Thursday, 9 August 2012

Dear Dreary.
Bear with me on this one. My Alpaca Timothy seems to have a problem. Take him to a vet I hear you say; well i don't think it's as simple as that Dreary. Let me explain. It all started on the day I had decided to go fishing. I was sat on the riverbank, my rod dangling in the reedbeds, when i noticed Timothy doing exactly the same thing from the opposite bank. Then the other day i was merrily minding my own business, taking a dump in the corner of the lower field, when Timmy trundled over and did exactly the same thing. I assumed at first that this was merely a coincidence, but then the following day i was
sunbathing under the old beech tree in the paddock when he also came over, lay back, legs akimbo, luxuriating like myself in the splendour of having the warm sun on his tackle. What surprised me was his ability to masturbate. At least i have hands! But why would he want to copy my actions all the time? Is he just lonely? Can animals have mental health issues? Soon after, i allowed my two favourite ewes, Kylie and Brittany, into the field to graze. Well, to cut a long and messy story short, boys will be boys Dreary! There's no excuse i know, but just let me know if you'd be interested in seeing the photos. I have even discovered that becoming so close to Timothy has inspired me to speak Alpacan and that he and I can hold a conversation! It's brilliant to be able to discuss the previous night's telly with him or what he wants to do at the weekend. By the way, regarding the matter i wrote to you about a while back, you'll no doubt be pleased to know that i am now down to 10 pints of Old Rosie a day, and the doc reckons that the illusions should soon become less frequent and that i may yet avoid the stigma of the psychie ward. What do you think?
Yours, Dr.Doodoodoodedadada-Little, Funny Farm, Pratts Bottom.

Dr Do.
To be honest you're better off sticking to Old Rosie and passing the time of day with your farm yard friends. It beats living in the real world.
When I lived out in India as a child, back in the days of the Raj, I often remember taking granddads 'firewater' down the bottom of the garden where he lived with a family of antelope.
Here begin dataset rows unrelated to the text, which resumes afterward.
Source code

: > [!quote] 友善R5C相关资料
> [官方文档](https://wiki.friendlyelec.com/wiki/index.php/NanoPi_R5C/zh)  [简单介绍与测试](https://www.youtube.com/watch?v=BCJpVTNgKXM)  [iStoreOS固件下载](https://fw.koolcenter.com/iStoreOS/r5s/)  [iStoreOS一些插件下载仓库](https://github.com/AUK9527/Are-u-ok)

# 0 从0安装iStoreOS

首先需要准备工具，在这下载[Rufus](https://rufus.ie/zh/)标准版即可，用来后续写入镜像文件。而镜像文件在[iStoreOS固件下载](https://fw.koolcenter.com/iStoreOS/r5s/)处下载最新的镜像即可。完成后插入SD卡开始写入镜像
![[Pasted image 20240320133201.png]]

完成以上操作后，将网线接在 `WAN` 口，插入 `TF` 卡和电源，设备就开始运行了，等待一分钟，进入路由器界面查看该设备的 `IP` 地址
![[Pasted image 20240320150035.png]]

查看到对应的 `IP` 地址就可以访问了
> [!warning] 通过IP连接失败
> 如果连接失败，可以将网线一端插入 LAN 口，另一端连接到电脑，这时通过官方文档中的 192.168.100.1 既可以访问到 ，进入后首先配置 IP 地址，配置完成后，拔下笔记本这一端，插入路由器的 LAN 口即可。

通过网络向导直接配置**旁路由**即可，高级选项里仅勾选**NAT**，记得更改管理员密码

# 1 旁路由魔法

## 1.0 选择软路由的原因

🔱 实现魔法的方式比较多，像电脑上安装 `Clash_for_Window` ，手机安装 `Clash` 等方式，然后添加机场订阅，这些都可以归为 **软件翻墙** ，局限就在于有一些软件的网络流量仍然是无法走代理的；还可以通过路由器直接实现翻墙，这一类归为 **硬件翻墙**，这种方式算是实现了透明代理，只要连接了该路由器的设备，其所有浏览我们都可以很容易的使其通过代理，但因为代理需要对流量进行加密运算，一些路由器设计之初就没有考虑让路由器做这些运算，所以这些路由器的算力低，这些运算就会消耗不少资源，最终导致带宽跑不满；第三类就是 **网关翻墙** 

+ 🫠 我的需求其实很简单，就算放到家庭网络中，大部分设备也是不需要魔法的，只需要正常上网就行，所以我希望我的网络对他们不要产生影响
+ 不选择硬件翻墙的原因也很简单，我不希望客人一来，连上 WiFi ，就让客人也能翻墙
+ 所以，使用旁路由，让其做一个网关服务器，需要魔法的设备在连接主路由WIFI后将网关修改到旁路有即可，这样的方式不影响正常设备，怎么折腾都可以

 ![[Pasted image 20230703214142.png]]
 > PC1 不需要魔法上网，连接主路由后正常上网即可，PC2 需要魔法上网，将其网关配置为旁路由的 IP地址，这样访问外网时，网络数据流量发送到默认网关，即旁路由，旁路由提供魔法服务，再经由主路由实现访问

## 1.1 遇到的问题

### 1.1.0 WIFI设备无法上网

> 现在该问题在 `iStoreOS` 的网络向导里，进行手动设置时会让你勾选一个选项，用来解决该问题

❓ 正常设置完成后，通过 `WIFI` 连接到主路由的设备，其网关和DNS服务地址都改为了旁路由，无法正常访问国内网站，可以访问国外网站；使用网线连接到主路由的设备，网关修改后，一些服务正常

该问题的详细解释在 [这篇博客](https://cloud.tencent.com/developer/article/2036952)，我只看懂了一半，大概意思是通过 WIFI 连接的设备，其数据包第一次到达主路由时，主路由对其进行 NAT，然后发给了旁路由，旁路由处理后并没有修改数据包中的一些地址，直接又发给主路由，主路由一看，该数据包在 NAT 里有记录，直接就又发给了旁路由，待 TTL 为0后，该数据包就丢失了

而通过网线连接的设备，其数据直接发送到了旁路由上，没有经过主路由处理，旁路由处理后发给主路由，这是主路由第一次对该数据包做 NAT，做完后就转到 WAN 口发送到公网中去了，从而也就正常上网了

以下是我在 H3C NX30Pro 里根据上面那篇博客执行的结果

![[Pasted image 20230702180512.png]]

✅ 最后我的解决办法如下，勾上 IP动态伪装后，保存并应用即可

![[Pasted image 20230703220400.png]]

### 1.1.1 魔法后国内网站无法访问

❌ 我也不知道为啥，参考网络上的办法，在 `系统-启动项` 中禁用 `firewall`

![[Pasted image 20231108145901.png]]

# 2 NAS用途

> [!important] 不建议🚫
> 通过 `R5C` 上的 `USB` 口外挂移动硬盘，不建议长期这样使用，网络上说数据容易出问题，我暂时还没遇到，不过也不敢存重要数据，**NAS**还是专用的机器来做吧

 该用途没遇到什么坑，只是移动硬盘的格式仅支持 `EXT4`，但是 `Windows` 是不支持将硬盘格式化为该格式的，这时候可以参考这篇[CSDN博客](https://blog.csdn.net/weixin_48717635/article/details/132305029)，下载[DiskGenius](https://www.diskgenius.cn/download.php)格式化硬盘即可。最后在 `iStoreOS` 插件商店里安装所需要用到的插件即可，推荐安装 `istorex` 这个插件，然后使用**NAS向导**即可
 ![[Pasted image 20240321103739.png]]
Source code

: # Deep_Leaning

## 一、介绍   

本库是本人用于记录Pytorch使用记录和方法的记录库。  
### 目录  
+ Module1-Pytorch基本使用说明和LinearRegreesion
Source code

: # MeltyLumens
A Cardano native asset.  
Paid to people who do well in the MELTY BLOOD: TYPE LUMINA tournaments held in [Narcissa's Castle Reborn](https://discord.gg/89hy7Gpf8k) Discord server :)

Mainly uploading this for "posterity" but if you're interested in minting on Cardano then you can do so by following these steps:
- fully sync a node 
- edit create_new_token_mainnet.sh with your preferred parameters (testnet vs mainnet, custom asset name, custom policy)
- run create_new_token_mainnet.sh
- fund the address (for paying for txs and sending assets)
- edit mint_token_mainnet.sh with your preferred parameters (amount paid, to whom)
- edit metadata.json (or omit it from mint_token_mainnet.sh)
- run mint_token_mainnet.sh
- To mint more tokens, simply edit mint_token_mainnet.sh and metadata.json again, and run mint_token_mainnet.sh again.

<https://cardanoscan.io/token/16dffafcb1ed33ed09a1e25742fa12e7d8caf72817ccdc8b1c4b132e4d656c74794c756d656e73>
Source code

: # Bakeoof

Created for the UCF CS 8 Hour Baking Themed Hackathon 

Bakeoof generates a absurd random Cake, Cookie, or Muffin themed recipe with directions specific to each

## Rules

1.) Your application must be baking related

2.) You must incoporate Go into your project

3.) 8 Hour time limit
I'd spend hours watching them chase each other, talking about the periodic table and hiding from space men.
Then I'd return to the house to go upstairs onto the roof to pass old granny her sour mash bourbon and watch her fly with the vultures discussing amongst other things, crop rotation and the invention of the spinning Jenny.
Beats writing this shit for a living.
Dreary. x


Thanks dear, i was coming to that cmclusion anymay to be honest. Never knew they had antelope in India though. Interesting. Are you sure they were'nt Bombay Onyx?